吖啶橙是一种荧光色素,激发波长488 nm,可以和细胞中的DNA和RNA结合。溴化乙啶是一种荧光色素,激发波长302 nm,可以和细胞中的DNA结合。 吖啶橙与溴化乙啶合用双染,吖啶橙可透过正常细胞膜,使细胞核呈绿色或黄绿色均匀荧光;而在凋亡细胞中,因染色质固缩或断裂为大小不等的片断,形成凋亡小体。

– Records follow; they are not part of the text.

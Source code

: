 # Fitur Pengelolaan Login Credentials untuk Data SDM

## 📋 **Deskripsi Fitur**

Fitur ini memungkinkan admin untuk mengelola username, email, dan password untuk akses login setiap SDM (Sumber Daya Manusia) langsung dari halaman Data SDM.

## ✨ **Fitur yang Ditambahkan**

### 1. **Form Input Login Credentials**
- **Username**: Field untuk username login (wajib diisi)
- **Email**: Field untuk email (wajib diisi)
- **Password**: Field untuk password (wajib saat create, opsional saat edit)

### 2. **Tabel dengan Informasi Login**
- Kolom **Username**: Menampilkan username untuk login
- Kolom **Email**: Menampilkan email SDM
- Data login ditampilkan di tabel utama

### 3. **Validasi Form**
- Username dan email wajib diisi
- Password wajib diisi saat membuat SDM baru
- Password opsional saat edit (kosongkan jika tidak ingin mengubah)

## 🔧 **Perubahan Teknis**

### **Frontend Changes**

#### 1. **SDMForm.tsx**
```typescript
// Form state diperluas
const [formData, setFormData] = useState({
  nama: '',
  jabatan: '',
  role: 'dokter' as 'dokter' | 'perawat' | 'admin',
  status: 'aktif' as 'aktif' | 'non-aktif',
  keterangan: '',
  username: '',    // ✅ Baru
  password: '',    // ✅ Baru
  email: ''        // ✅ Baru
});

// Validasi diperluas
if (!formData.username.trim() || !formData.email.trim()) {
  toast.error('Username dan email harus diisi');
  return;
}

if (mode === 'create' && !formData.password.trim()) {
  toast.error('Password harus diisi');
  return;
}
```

吖啶橙使其染上致密浓烈的黄绿色荧光,或黄绿色碎片颗粒;而坏死细胞黄荧光减弱甚至消失,溴化乙啶只染死细胞使之产生桔黄色荧光,由此可区分出正常细胞、凋亡细胞及坏死细胞。
(1)取0.2 mL含10%血清的细胞悬液,加入0.4mL冷Triton X-100 溶液混合振荡15s;
(2)加入1.2 mL柠檬缓冲液,充分混匀;
(3)加入0.4 mL吖啶橙染色液和溴化乙啶染色液后充分混匀,于10 min内,将样品滴入样品池,以毛细原理进样,激发波长为488 nm时,得到的图像中球形绿色或黄绿色均匀荧光为正常细胞;绿色或黄绿色大小不等的碎片为凋亡细胞。激发波长302 nm时,得到的图像中桔黄色荧光碎片为坏死细胞。